≡ Menu

Quotation of the Day…

… is from page 2 of Carlo Lottieri’s “Introduction” to the 2009 collection of some essays by the late, brilliant Bruno Leoni, entitled Law, Liberty and the Competitive Market (Carlo Lottieri, ed.) (footnote deleted; original emphasis):

Economics offered to [Bruno] Leoni a key to understand how a large society works, and how by its autonomous dynamism it can produce relations, rules, languages, and so on. Studying the market economy, he perceives the opposition between spontaneous order and planning, and in this way he understands how such a contrast is significant even for the origins of the legal norms. Leoni’s idea of a law able to protect individual liberty has its roots in the market – i.e., in the firm conviction that only by overcoming the political monopoly that has dominated the modern age (the state) is it possible to rediscover the law, entrusting it with its most authentic function.
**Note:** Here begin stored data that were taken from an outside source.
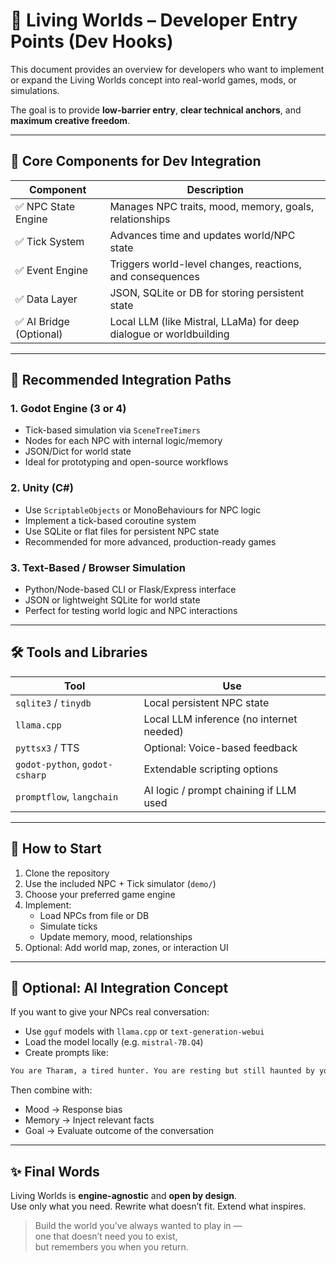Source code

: # 🧩 Living Worlds – Developer Entry Points (Dev Hooks)

This document provides an overview for developers who want to implement or expand the Living Worlds concept into real-world games, mods, or simulations.

The goal is to provide **low-barrier entry**, **clear technical anchors**, and **maximum creative freedom**.

---

## 🧱 Core Components for Dev Integration

| Component | Description |
|-----------|-------------|
| ✅ NPC State Engine | Manages NPC traits, mood, memory, goals, relationships |
| ✅ Tick System | Advances time and updates world/NPC state |
| ✅ Event Engine | Triggers world-level changes, reactions, and consequences |
| ✅ Data Layer | JSON, SQLite or DB for storing persistent state |
| ✅ AI Bridge (Optional) | Local LLM (like Mistral, LLaMa) for deep dialogue or worldbuilding |

---

## 🚀 Recommended Integration Paths

### 1. Godot Engine (3 or 4)
- Tick-based simulation via `SceneTreeTimers`
- Nodes for each NPC with internal logic/memory
- JSON/Dict for world state
- Ideal for prototyping and open-source workflows

### 2. Unity (C#)
- Use `ScriptableObjects` or MonoBehaviours for NPC logic
- Implement a tick-based coroutine system
- Use SQLite or flat files for persistent NPC state
- Recommended for more advanced, production-ready games

### 3. Text-Based / Browser Simulation
- Python/Node-based CLI or Flask/Express interface
- JSON or lightweight SQLite for world state
- Perfect for testing world logic and NPC interactions

---

## 🛠 Tools and Libraries

| Tool | Use |
|------|-----|
| `sqlite3` / `tinydb` | Local persistent NPC state |
| `llama.cpp` | Local LLM inference (no internet needed) |
| `pyttsx3` / TTS | Optional: Voice-based feedback |
| `godot-python`, `godot-csharp` | Extendable scripting options |
| `promptflow`, `langchain` | AI logic / prompt chaining if LLM used |

---

## 🧪 How to Start

1. Clone the repository  
2. Use the included NPC + Tick simulator (`demo/`)  
3. Choose your preferred game engine  
4. Implement:
   - Load NPCs from file or DB
   - Simulate ticks
   - Update memory, mood, relationships
5. Optional: Add world map, zones, or interaction UI

---

## 🧠 Optional: AI Integration Concept

If you want to give your NPCs real conversation:

- Use `gguf` models with `llama.cpp` or `text-generation-webui`
- Load the model locally (e.g. `mistral-7B.Q4`)
- Create prompts like:

```txt
You are Tharam, a tired hunter. You are resting but still haunted by your past. Mira just arrived at your cabin.
```

Then combine with:
- Mood → Response bias
- Memory → Inject relevant facts
- Goal → Evaluate outcome of the conversation

---

## ✨ Final Words

Living Worlds is **engine-agnostic** and **open by design**.  
Use only what you need. Rewrite what doesn’t fit. Extend what inspires.

> Build the world you’ve always wanted to play in —  
> one that doesn’t need you to exist,  
> but remembers you when you return.
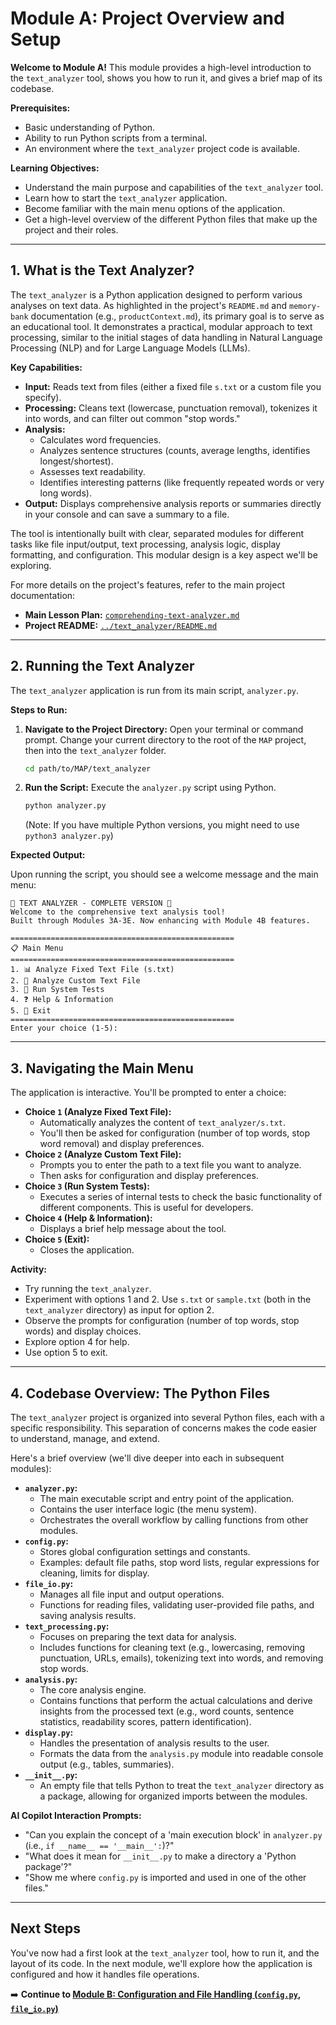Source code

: # Module A: Project Overview and Setup

**Welcome to Module A!** This module provides a high-level introduction to the `text_analyzer` tool, shows you how to run it, and gives a brief map of its codebase.

**Prerequisites:**
*   Basic understanding of Python.
*   Ability to run Python scripts from a terminal.
*   An environment where the `text_analyzer` project code is available.

**Learning Objectives:**
*   Understand the main purpose and capabilities of the `text_analyzer` tool.
*   Learn how to start the `text_analyzer` application.
*   Become familiar with the main menu options of the application.
*   Get a high-level overview of the different Python files that make up the project and their roles.

---

## 1. What is the Text Analyzer?

The `text_analyzer` is a Python application designed to perform various analyses on text data. As highlighted in the project's `README.md` and `memory-bank` documentation (e.g., `productContext.md`), its primary goal is to serve as an educational tool. It demonstrates a practical, modular approach to text processing, similar to the initial stages of data handling in Natural Language Processing (NLP) and for Large Language Models (LLMs).

**Key Capabilities:**

*   **Input:** Reads text from files (either a fixed file `s.txt` or a custom file you specify).
*   **Processing:** Cleans text (lowercase, punctuation removal), tokenizes it into words, and can filter out common "stop words."
*   **Analysis:**
    *   Calculates word frequencies.
    *   Analyzes sentence structures (counts, average lengths, identifies longest/shortest).
    *   Assesses text readability.
    *   Identifies interesting patterns (like frequently repeated words or very long words).
*   **Output:** Displays comprehensive analysis reports or summaries directly in your console and can save a summary to a file.

The tool is intentionally built with clear, separated modules for different tasks like file input/output, text processing, analysis logic, display formatting, and configuration. This modular design is a key aspect we'll be exploring.

For more details on the project's features, refer to the main project documentation:
*   **Main Lesson Plan:** [`comprehending-text-analyzer.md`](comprehending-text-analyzer.md)
*   **Project README:** [`../text_analyzer/README.md`](../text_analyzer/README.md)

---

## 2. Running the Text Analyzer

The `text_analyzer` application is run from its main script, `analyzer.py`.

**Steps to Run:**

1.  **Navigate to the Project Directory:**
    Open your terminal or command prompt. Change your current directory to the root of the `MAP` project, then into the `text_analyzer` folder.
    ```bash
    cd path/to/MAP/text_analyzer
    ```

2.  **Run the Script:**
    Execute the `analyzer.py` script using Python.
    ```bash
    python analyzer.py
    ```
    (Note: If you have multiple Python versions, you might need to use `python3 analyzer.py`)

**Expected Output:**

Upon running the script, you should see a welcome message and the main menu:

```text
🚀 TEXT ANALYZER - COMPLETE VERSION 🚀
Welcome to the comprehensive text analysis tool!
Built through Modules 3A-3E. Now enhancing with Module 4B features.

==================================================
📋 Main Menu
==================================================
1. 📊 Analyze Fixed Text File (s.txt)
2. 📂 Analyze Custom Text File
3. 🧪 Run System Tests
4. ❓ Help & Information
5. 🚪 Exit
==================================================
Enter your choice (1-5):
```

---

## 3. Navigating the Main Menu

The application is interactive. You'll be prompted to enter a choice:

*   **Choice `1` (Analyze Fixed Text File):**
    *   Automatically analyzes the content of `text_analyzer/s.txt`.
    *   You'll then be asked for configuration (number of top words, stop word removal) and display preferences.
*   **Choice `2` (Analyze Custom Text File):**
    *   Prompts you to enter the path to a text file you want to analyze.
    *   Then asks for configuration and display preferences.
*   **Choice `3` (Run System Tests):**
    *   Executes a series of internal tests to check the basic functionality of different components. This is useful for developers.
*   **Choice `4` (Help & Information):**
    *   Displays a brief help message about the tool.
*   **Choice `5` (Exit):**
    *   Closes the application.

**Activity:**

*   Try running the `text_analyzer`.
*   Experiment with options 1 and 2. Use `s.txt` or `sample.txt` (both in the `text_analyzer` directory) as input for option 2.
*   Observe the prompts for configuration (number of top words, stop words) and display choices.
*   Explore option 4 for help.
*   Use option 5 to exit.

---

## 4. Codebase Overview: The Python Files

The `text_analyzer` project is organized into several Python files, each with a specific responsibility. This separation of concerns makes the code easier to understand, manage, and extend.

Here's a brief overview (we'll dive deeper into each in subsequent modules):

*   **`analyzer.py`:**
    *   The main executable script and entry point of the application.
    *   Contains the user interface logic (the menu system).
    *   Orchestrates the overall workflow by calling functions from other modules.
*   **`config.py`:**
    *   Stores global configuration settings and constants.
    *   Examples: default file paths, stop word lists, regular expressions for cleaning, limits for display.
*   **`file_io.py`:**
    *   Manages all file input and output operations.
    *   Functions for reading files, validating user-provided file paths, and saving analysis results.
*   **`text_processing.py`:**
    *   Focuses on preparing the text data for analysis.
    *   Includes functions for cleaning text (e.g., lowercasing, removing punctuation, URLs, emails), tokenizing text into words, and removing stop words.
*   **`analysis.py`:**
    *   The core analysis engine.
    *   Contains functions that perform the actual calculations and derive insights from the processed text (e.g., word counts, sentence statistics, readability scores, pattern identification).
*   **`display.py`:**
    *   Handles the presentation of analysis results to the user.
    *   Formats the data from the `analysis.py` module into readable console output (e.g., tables, summaries).
*   **`__init__.py`:**
    *   An empty file that tells Python to treat the `text_analyzer` directory as a package, allowing for organized imports between the modules.

**AI Copilot Interaction Prompts:**

*   "Can you explain the concept of a 'main execution block' in `analyzer.py` (i.e., `if __name__ == '__main__':`)?"
*   "What does it mean for `__init__.py` to make a directory a 'Python package'?"
*   "Show me where `config.py` is imported and used in one of the other files."

---

## Next Steps

You've now had a first look at the `text_analyzer` tool, how to run it, and the layout of its code. In the next module, we'll explore how the application is configured and how it handles file operations.

➡️ **Continue to [Module B: Configuration and File Handling (`config.py`, `file_io.py`)](comprehending-B-config-fileio.md)**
DBx: Most people today believe that “law” and “legislation” are synonyms for each other, and that the phenomena to which each refers are commands issued by the state – commands issued to determine the behaviors of individuals most of whom are either inert blobs or self-destructive fools, and the rest of whom are predators. The fact that regularly observed rules of behavior – laws – emerge spontaneously among individuals going about their daily affairs is unknown to most people. The common but incorrect notion today is that society is engineered by the state through the “laws” that it issues. The uncommon but correct understanding is that the state is incapable of making laws; it can make only legislation. And whatever you think of the state’s record of legislating, you fall into error if you believe that the state makes law.